Chapman University, Center for Demographics and Policy
First published October 2018
California was built by people with aspirations, many of them lacking cultural polish or elite educations, but dedicated to hard work, innovation, family, and community. A large number came from other countries or poor backgrounds: sharecroppers from the South, campesinos from Mexico, people fleeing communism and poverty in Asia, escapees from Hitler’s Europe or Okies and others fleeing the dust bowl.
This proud legacy is threatened. California has now taken on an increasingly feudal cast, with a small but growing group of the ultra-rich, a diminishing middle class, and a large, rising segment of the population that is in or near poverty. Indeed, amidst some of the greatest accumulations of wealth in history, California has emerged as a leader in poverty, particularly among its minority and immigrant populations and throughout its interior.
Something is clearly wrong with this picture. Yet our state leaders, and too many of our business and civic leaders, are convinced that California, far from being something of a cautionary tale, offers a great “role model” for the rest of the country. The state’s drift towards an ever more unequal, feudalized society, characterized by concentrated property ownership, persistent poverty levels, and demographic stagnation does not seem to concern our Sacramento leadership.

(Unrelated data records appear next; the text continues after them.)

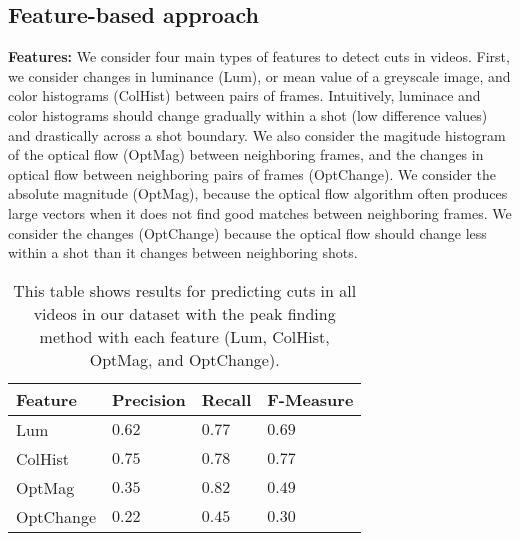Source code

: \subsection*{Feature-based approach}

\textbf{Features:} We consider four main types of features to detect cuts in videos. First, we consider changes in luminance (Lum), or mean value of a greyscale image, and color histograms (ColHist) between pairs of frames. Intuitively, luminace and color histograms should change gradually within a shot (low difference values) and drastically across a shot boundary. We also consider the magitude histogram of the optical flow (OptMag) between neighboring frames, and the changes in optical flow between neighboring pairs of frames (OptChange). We consider the absolute magnitude (OptMag), because the optical flow algorithm often produces large vectors when it does not find good matches between neighboring frames. We consider the changes (OptChange) because the optical flow should change less within a shot than it changes between neighboring shots.
\\

\begin{table}[h!]
  \begin{center}
  	\small{
	\begin{tabular}{l|lll}
	Feature   & Precision  & Recall     & F-Measure  \\ \hline
	Lum       & $0.62$ & $0.77$ & $0.69 $ \\
	ColHist   & $0.75$ & $0.78$ & $0.77$ \\
	OptMag    & $0.35$ & $0.82$ & $0.49$ \\
	OptChange & $0.22$ & $0.45$ & $0.30$ \\ \hline
	\end{tabular}
	}
  \end{center}
  \label{table:peakresults}
  \caption{This table shows results for predicting cuts in all videos in our dataset with the peak finding method with each feature (Lum, ColHist, OptMag, and OptChange).}
\end{table}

What needs to change? If we want to again be a place of opportunity for all, we need to dial down California’s increasingly expensive, messianic land use and climate change policies, which have dramatically increased housing and energy costs, forcing individuals and companies elsewhere. This will allow us to develop more housing and middle-class jobs, especially in more affordable areas such as the Central Valley and the Inland Empire. A dramatic reform of our education system, which underserves our next generation, particularly in poor and minority communities, needs to be enacted. Other steps, like investing in basic infrastructure—roads, dams, electric transmission—could boost the flagging blue-collar economy of the state.